Moreover, President Obama, who got the Nobel Peace Prize, is ready to accompany Russia to the WTO with the best recommendations and ratify a new Treaty on Strategic Arms Reduction START-3 with Moscow, shutting his eyes to frustration of the Republican Party, which is not delighted by the number of concessions to Russia by the Obama administration.
It is true that the Republicans can do nothing yet. The current U.S. administration is true to its course.
U.S. ambassador to Georgia tried to smooth over the negative impression of Moscow followed by Hillary Clinton's remarks which annoyed the Kremlin.
"The existence of differences openly confirm that our messages are clear and unequivocal in the relations between the U.S. and Moscow," U.S. Ambassador to Georgia John Bass said.
But at the same time the U.S. ambassador stressed that, despite the differences, Washington and Moscow should continue dialogue to resolve the situation in Georgia.
This dialogue has been held for two years neither good nor bad. The U.S. continues as friends to scold Russia and take Abkhazia and South Ossetia as the separatist regions of Georgia. But Moscow does not agree and considers them as separate republics. Different positions on Georgia do not interfere the parties to actively cooperate in various fields ranging from nuclear weapons to sanctions against Iran, for which Obama is rather grateful to the Kremlin.
But Moscow, in its turn, is grateful, for example, that Washington lost interest in the idea of taking Georgia into NATO.
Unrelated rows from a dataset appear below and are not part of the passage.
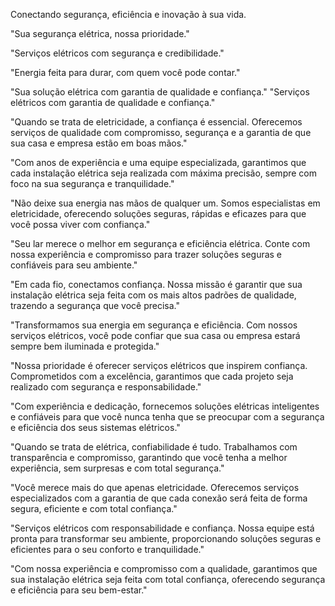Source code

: 

Conectando segurança, eficiência e inovação à sua vida.

"Sua segurança elétrica, nossa prioridade."

"Serviços elétricos com segurança e credibilidade."

"Energia feita para durar, com quem você pode contar."

"Sua solução elétrica com garantia de qualidade e confiança."
"Serviços elétricos com garantia de qualidade e confiança."

"Quando se trata de eletricidade, a confiança é essencial. Oferecemos serviços de qualidade com compromisso, segurança e a garantia de que sua casa e empresa estão em boas mãos."

"Com anos de experiência e uma equipe especializada, garantimos que cada instalação elétrica seja realizada com máxima precisão, sempre com foco na sua segurança e tranquilidade."

"Não deixe sua energia nas mãos de qualquer um. Somos especialistas em eletricidade, oferecendo soluções seguras, rápidas e eficazes para que você possa viver com confiança."

"Seu lar merece o melhor em segurança e eficiência elétrica. Conte com nossa experiência e compromisso para trazer soluções seguras e confiáveis para seu ambiente."

"Em cada fio, conectamos confiança. Nossa missão é garantir que sua instalação elétrica seja feita com os mais altos padrões de qualidade, trazendo a segurança que você precisa."

"Transformamos sua energia em segurança e eficiência. Com nossos serviços elétricos, você pode confiar que sua casa ou empresa estará sempre bem iluminada e protegida."

"Nossa prioridade é oferecer serviços elétricos que inspirem confiança. Comprometidos com a excelência, garantimos que cada projeto seja realizado com segurança e responsabilidade."

"Com experiência e dedicação, fornecemos soluções elétricas inteligentes e confiáveis para que você nunca tenha que se preocupar com a segurança e eficiência dos seus sistemas elétricos."

"Quando se trata de elétrica, confiabilidade é tudo. Trabalhamos com transparência e compromisso, garantindo que você tenha a melhor experiência, sem surpresas e com total segurança."

"Você merece mais do que apenas eletricidade. Oferecemos serviços especializados com a garantia de que cada conexão será feita de forma segura, eficiente e com total confiança."

"Serviços elétricos com responsabilidade e confiança. Nossa equipe está pronta para transformar seu ambiente, proporcionando soluções seguras e eficientes para o seu conforto e tranquilidade."

"Com nossa experiência e compromisso com a qualidade, garantimos que sua instalação elétrica seja feita com total confiança, oferecendo segurança e eficiência para seu bem-estar."
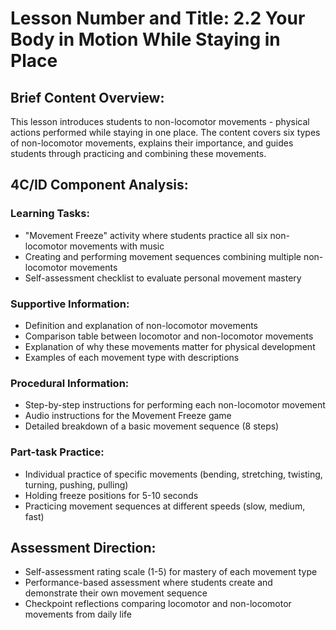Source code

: # Lesson Number and Title: 2.2 Your Body in Motion While Staying in Place

## Brief Content Overview:
This lesson introduces students to non-locomotor movements - physical actions performed while staying in one place. The content covers six types of non-locomotor movements, explains their importance, and guides students through practicing and combining these movements.

## 4C/ID Component Analysis:

### Learning Tasks:
- "Movement Freeze" activity where students practice all six non-locomotor movements with music
- Creating and performing movement sequences combining multiple non-locomotor movements
- Self-assessment checklist to evaluate personal movement mastery

### Supportive Information:
- Definition and explanation of non-locomotor movements
- Comparison table between locomotor and non-locomotor movements
- Explanation of why these movements matter for physical development
- Examples of each movement type with descriptions

### Procedural Information:
- Step-by-step instructions for performing each non-locomotor movement
- Audio instructions for the Movement Freeze game
- Detailed breakdown of a basic movement sequence (8 steps)

### Part-task Practice:
- Individual practice of specific movements (bending, stretching, twisting, turning, pushing, pulling)
- Holding freeze positions for 5-10 seconds
- Practicing movement sequences at different speeds (slow, medium, fast)

## Assessment Direction:
- Self-assessment rating scale (1-5) for mastery of each movement type
- Performance-based assessment where students create and demonstrate their own movement sequence
- Checkpoint reflections comparing locomotor and non-locomotor movements from daily life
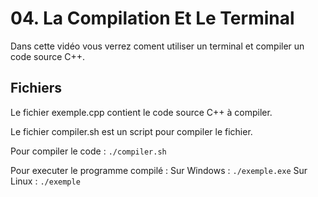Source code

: # 04. La Compilation Et Le Terminal

Dans cette vidéo vous verrez coment utiliser un terminal et compiler un code source C++.


## Fichiers

Le fichier exemple.cpp contient le code source C++ à compiler.

Le fichier compiler.sh est un script pour compiler le fichier.


Pour compiler le code :
`./compiler.sh`

Pour executer le programme compilé :
Sur Windows :
`./exemple.exe`
Sur Linux :
`./exemple`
Moreover, the result of a "restart" has become not only the loss of Washington's enthusiasm for Georgia in NATO, but also the reintroduction of the "123 Agreement" on the Russian-U.S cooperation in the field of peaceful nuclear energy in the Congress.
The Bush administration has derailed the implementation of the agreement just because of the August events in Georgia in 2008, where Russia took a direct part. However, this was the last reaction of the White House in 2008. Then the States dealt with other affairs.
Well, of course, the State Department representative for South Caucasus Matthew Bryza was sent and indignation at the actions of Russia was expressed, but relations with Moscow were not brought to a critical point. At that time, there were changes. Less than six months left before the change of power in the White House. There was a pre-election race. It was clear that Democrats will win in the U.S. There was little time for Bush to fully react to the "disproportionate use of force".
The current administration after coming to the White House took the course on the restart and has not removed this policy up to now. The White House officials say that Russia's actions in Georgia do not hamper the adoption of the "123 Agreement". It turns out that the situation remained unchanged. But it is not an obstacle to U.S. cooperation with Russia.
Well, Clinton's speech in Georgia is no more than a tribute to Georgian President Saakashvili. It is evident that Washington is not ready for proposing a clear plan to return Abkhazia and South Ossetia, limiting only by statements about the inadmissibility of separation of these regions from Georgia.
But a half of Obama's presidency is over. It is not clear what next elections promise to Georgia. It is possible that the return of Georgia in an orbit of Washington's interests will happen in 2013, when there will be a new president in Russia. It is not clear what situation with the "restart" will be.